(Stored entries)
━━━━━━━━━━━━━━━━
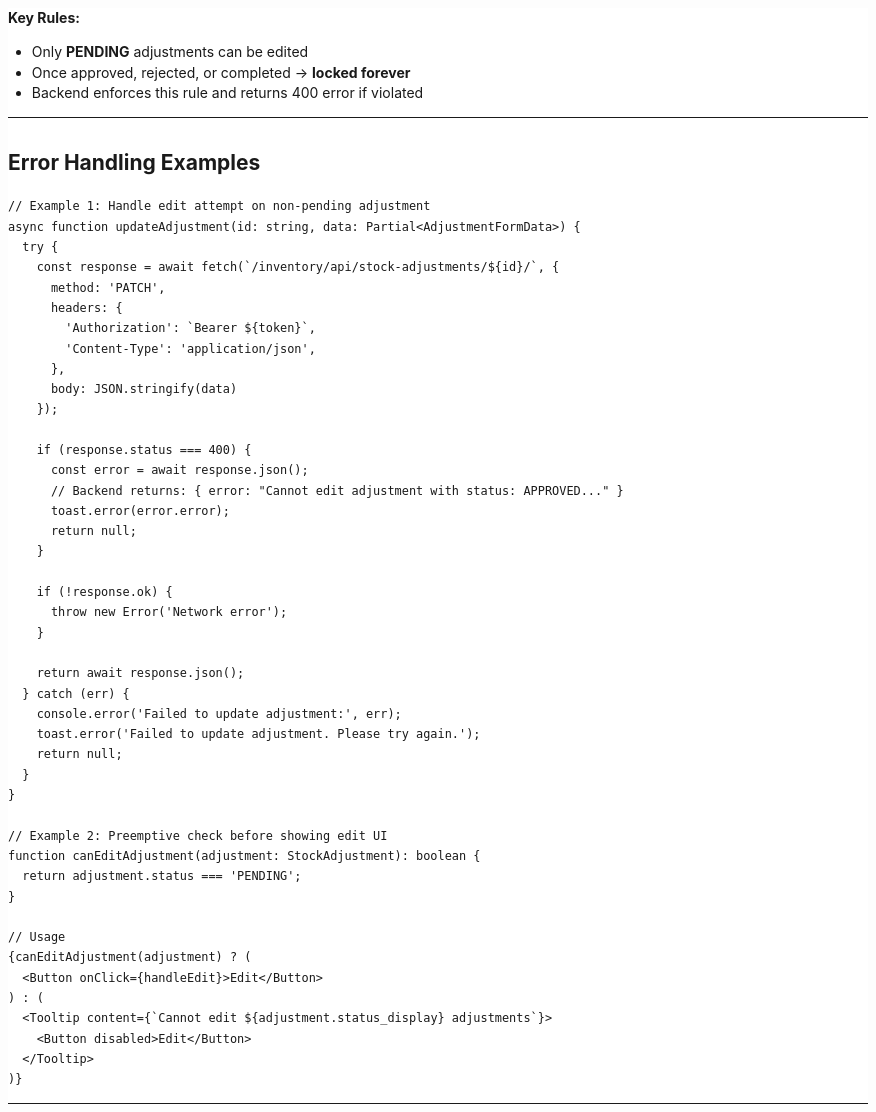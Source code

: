 **Key Rules:**
- Only **PENDING** adjustments can be edited
- Once approved, rejected, or completed → **locked forever**
- Backend enforces this rule and returns 400 error if violated

---

## Error Handling Examples

```tsx
// Example 1: Handle edit attempt on non-pending adjustment
async function updateAdjustment(id: string, data: Partial<AdjustmentFormData>) {
  try {
    const response = await fetch(`/inventory/api/stock-adjustments/${id}/`, {
      method: 'PATCH',
      headers: {
        'Authorization': `Bearer ${token}`,
        'Content-Type': 'application/json',
      },
      body: JSON.stringify(data)
    });

    if (response.status === 400) {
      const error = await response.json();
      // Backend returns: { error: "Cannot edit adjustment with status: APPROVED..." }
      toast.error(error.error);
      return null;
    }

    if (!response.ok) {
      throw new Error('Network error');
    }

    return await response.json();
  } catch (err) {
    console.error('Failed to update adjustment:', err);
    toast.error('Failed to update adjustment. Please try again.');
    return null;
  }
}

// Example 2: Preemptive check before showing edit UI
function canEditAdjustment(adjustment: StockAdjustment): boolean {
  return adjustment.status === 'PENDING';
}

// Usage
{canEditAdjustment(adjustment) ? (
  <Button onClick={handleEdit}>Edit</Button>
) : (
  <Tooltip content={`Cannot edit ${adjustment.status_display} adjustments`}>
    <Button disabled>Edit</Button>
  </Tooltip>
)}
```

---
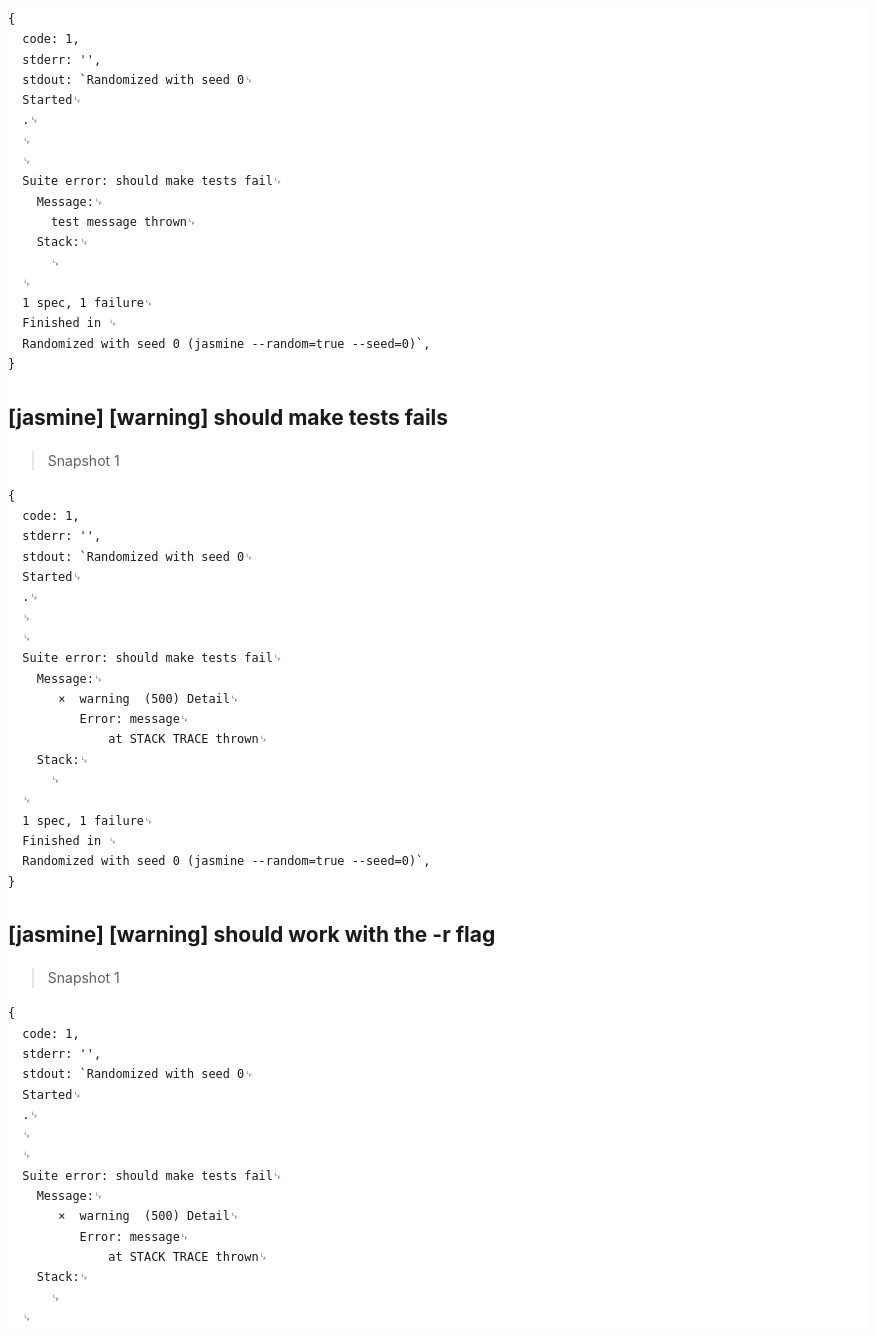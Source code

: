     {
      code: 1,
      stderr: '',
      stdout: `Randomized with seed 0␊
      Started␊
      .␊
      ␊
      ␊
      Suite error: should make tests fail␊
        Message:␊
          test message thrown␊
        Stack:␊
          ␊
      ␊
      1 spec, 1 failure␊
      Finished in ␊
      Randomized with seed 0 (jasmine --random=true --seed=0)`,
    }

## [jasmine] [warning] should make tests fails

> Snapshot 1

    {
      code: 1,
      stderr: '',
      stdout: `Randomized with seed 0␊
      Started␊
      .␊
      ␊
      ␊
      Suite error: should make tests fail␊
        Message:␊
           ×  warning  (500) Detail␊
              Error: message␊
                  at STACK TRACE thrown␊
        Stack:␊
          ␊
      ␊
      1 spec, 1 failure␊
      Finished in ␊
      Randomized with seed 0 (jasmine --random=true --seed=0)`,
    }

## [jasmine] [warning] should work with the -r flag

> Snapshot 1

    {
      code: 1,
      stderr: '',
      stdout: `Randomized with seed 0␊
      Started␊
      .␊
      ␊
      ␊
      Suite error: should make tests fail␊
        Message:␊
           ×  warning  (500) Detail␊
              Error: message␊
                  at STACK TRACE thrown␊
        Stack:␊
          ␊
      ␊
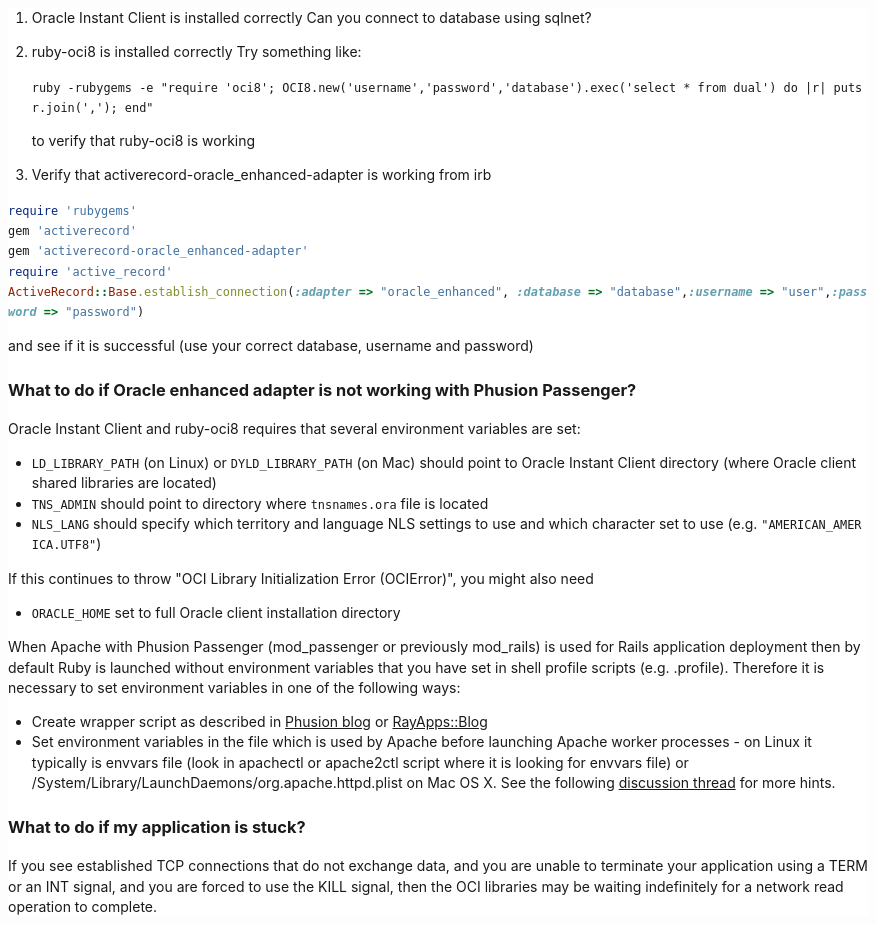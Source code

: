  1. Oracle Instant Client is installed correctly
    Can you connect to database using sqlnet?

 2. ruby-oci8 is installed correctly
    Try something like:

        ruby -rubygems -e "require 'oci8'; OCI8.new('username','password','database').exec('select * from dual') do |r| puts r.join(','); end"

    to verify that ruby-oci8 is working

 3. Verify that activerecord-oracle_enhanced-adapter is working from irb

```ruby
require 'rubygems'
gem 'activerecord'
gem 'activerecord-oracle_enhanced-adapter'
require 'active_record'
ActiveRecord::Base.establish_connection(:adapter => "oracle_enhanced", :database => "database",:username => "user",:password => "password")
```

and see if it is successful (use your correct database, username and password)

### What to do if Oracle enhanced adapter is not working with Phusion Passenger?

Oracle Instant Client and ruby-oci8 requires that several environment variables are set:

  * `LD_LIBRARY_PATH` (on Linux) or `DYLD_LIBRARY_PATH` (on Mac) should point to Oracle Instant Client directory (where Oracle client shared libraries are located)
  * `TNS_ADMIN` should point to directory where `tnsnames.ora` file is located
  * `NLS_LANG` should specify which territory and language NLS settings to use and which character set to use (e.g. `"AMERICAN_AMERICA.UTF8"`)

If this continues to throw "OCI Library Initialization Error (OCIError)", you might also need

  * `ORACLE_HOME` set to full Oracle client installation directory

When Apache with Phusion Passenger (mod_passenger or previously mod_rails) is used for Rails application deployment then by default Ruby is launched without environment variables that you have set in shell profile scripts (e.g. .profile). Therefore it is necessary to set environment variables in one of the following ways:

  * Create wrapper script as described in [Phusion blog](http://blog.phusion.nl/2008/12/16/passing-environment-variables-to-ruby-from-phusion-passenger) or [RayApps::Blog](http://blog.rayapps.com/2008/05/21/using-mod_rails-with-rails-applications-on-oracle)
  * Set environment variables in the file which is used by Apache before launching Apache worker processes - on Linux it typically is envvars file (look in apachectl or apache2ctl script where it is looking for envvars file) or /System/Library/LaunchDaemons/org.apache.httpd.plist on Mac OS X. See the following [discussion thread](http://groups.google.com/group/oracle-enhanced/browse_thread/thread/c5f64106569fadd0) for more hints.

### What to do if my application is stuck?

If you see established TCP connections that do not exchange data, and you are unable to terminate your application using a TERM or an INT
signal, and you are forced to use the KILL signal, then the OCI libraries may be waiting indefinitely for a network read operation to
complete.
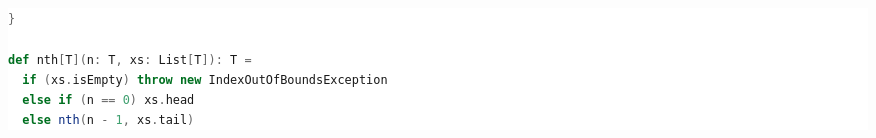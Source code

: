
 ```scala
}

def nth[T](n: T, xs: List[T]): T = 
  if (xs.isEmpty) throw new IndexOutOfBoundsException
  else if (n == 0) xs.head
  else nth(n - 1, xs.tail)
```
━━━━━━━━━━━━━━━━
* **Work instructions**
What is needed is an exact copy of all the records, minus any pictures.

* **Reply to the exercise**
Source code

: **Key Rules:**
- Only **PENDING** adjustments can be edited
- Once approved, rejected, or completed → **locked forever**
- Backend enforces this rule and returns 400 error if violated

---

## Error Handling Examples

```tsx
// Example 1: Handle edit attempt on non-pending adjustment
async function updateAdjustment(id: string, data: Partial<AdjustmentFormData>) {
  try {
    const response = await fetch(`/inventory/api/stock-adjustments/${id}/`, {
      method: 'PATCH',
      headers: {
        'Authorization': `Bearer ${token}`,
        'Content-Type': 'application/json',
      },
      body: JSON.stringify(data)
    });

    if (response.status === 400) {
      const error = await response.json();
      // Backend returns: { error: "Cannot edit adjustment with status: APPROVED..." }
      toast.error(error.error);
      return null;
    }

    if (!response.ok) {
      throw new Error('Network error');
    }

    return await response.json();
  } catch (err) {
    console.error('Failed to update adjustment:', err);
    toast.error('Failed to update adjustment. Please try again.');
    return null;
  }
}

// Example 2: Preemptive check before showing edit UI
function canEditAdjustment(adjustment: StockAdjustment): boolean {
  return adjustment.status === 'PENDING';
}

// Usage
{canEditAdjustment(adjustment) ? (
  <Button onClick={handleEdit}>Edit</Button>
) : (
  <Tooltip content={`Cannot edit ${adjustment.status_display} adjustments`}>
    <Button disabled>Edit</Button>
  </Tooltip>
)}
```

---
Source code

:     {
      code: 1,
      stderr: '',
      stdout: `Randomized with seed 0␊
      Started␊
      .␊
      ␊
      ␊
      Suite error: should make tests fail␊
        Message:␊
          test message thrown␊
        Stack:␊
          ␊
      ␊
      1 spec, 1 failure␊
      Finished in ␊
      Randomized with seed 0 (jasmine --random=true --seed=0)`,
    }

## [jasmine] [warning] should make tests fails

> Snapshot 1

    {
      code: 1,
      stderr: '',
      stdout: `Randomized with seed 0␊
      Started␊
      .␊
      ␊
      ␊
      Suite error: should make tests fail␊
        Message:␊
           ×  warning  (500) Detail␊
              Error: message␊
                  at STACK TRACE thrown␊
        Stack:␊
          ␊
      ␊
      1 spec, 1 failure␊
      Finished in ␊
      Randomized with seed 0 (jasmine --random=true --seed=0)`,
    }

## [jasmine] [warning] should work with the -r flag

> Snapshot 1

    {
      code: 1,
      stderr: '',
      stdout: `Randomized with seed 0␊
      Started␊
      .␊
      ␊
      ␊
      Suite error: should make tests fail␊
        Message:␊
           ×  warning  (500) Detail␊
              Error: message␊
                  at STACK TRACE thrown␊
        Stack:␊
          ␊
      ␊
Source code

:  1. Oracle Instant Client is installed correctly
    Can you connect to database using sqlnet?

 2. ruby-oci8 is installed correctly
    Try something like:

        ruby -rubygems -e "require 'oci8'; OCI8.new('username','password','database').exec('select * from dual') do |r| puts r.join(','); end"

    to verify that ruby-oci8 is working

 3. Verify that activerecord-oracle_enhanced-adapter is working from irb

```ruby
require 'rubygems'
gem 'activerecord'
gem 'activerecord-oracle_enhanced-adapter'
require 'active_record'
ActiveRecord::Base.establish_connection(:adapter => "oracle_enhanced", :database => "database",:username => "user",:password => "password")
```

and see if it is successful (use your correct database, username and password)

### What to do if Oracle enhanced adapter is not working with Phusion Passenger?

Oracle Instant Client and ruby-oci8 requires that several environment variables are set:

  * `LD_LIBRARY_PATH` (on Linux) or `DYLD_LIBRARY_PATH` (on Mac) should point to Oracle Instant Client directory (where Oracle client shared libraries are located)
  * `TNS_ADMIN` should point to directory where `tnsnames.ora` file is located
  * `NLS_LANG` should specify which territory and language NLS settings to use and which character set to use (e.g. `"AMERICAN_AMERICA.UTF8"`)

If this continues to throw "OCI Library Initialization Error (OCIError)", you might also need

  * `ORACLE_HOME` set to full Oracle client installation directory

When Apache with Phusion Passenger (mod_passenger or previously mod_rails) is used for Rails application deployment then by default Ruby is launched without environment variables that you have set in shell profile scripts (e.g. .profile). Therefore it is necessary to set environment variables in one of the following ways:

  * Create wrapper script as described in [Phusion blog](http://blog.phusion.nl/2008/12/16/passing-environment-variables-to-ruby-from-phusion-passenger) or [RayApps::Blog](http://blog.rayapps.com/2008/05/21/using-mod_rails-with-rails-applications-on-oracle)
  * Set environment variables in the file which is used by Apache before launching Apache worker processes - on Linux it typically is envvars file (look in apachectl or apache2ctl script where it is looking for envvars file) or /System/Library/LaunchDaemons/org.apache.httpd.plist on Mac OS X. See the following [discussion thread](http://groups.google.com/group/oracle-enhanced/browse_thread/thread/c5f64106569fadd0) for more hints.

### What to do if my application is stuck?

If you see established TCP connections that do not exchange data, and you are unable to terminate your application using a TERM or an INT
signal, and you are forced to use the KILL signal, then the OCI libraries may be waiting indefinitely for a network read operation to
complete.
Source code

:
 ```scala
}

def nth[T](n: T, xs: List[T]): T = 
  if (xs.isEmpty) throw new IndexOutOfBoundsException
  else if (n == 0) xs.head
  else nth(n - 1, xs.tail)
```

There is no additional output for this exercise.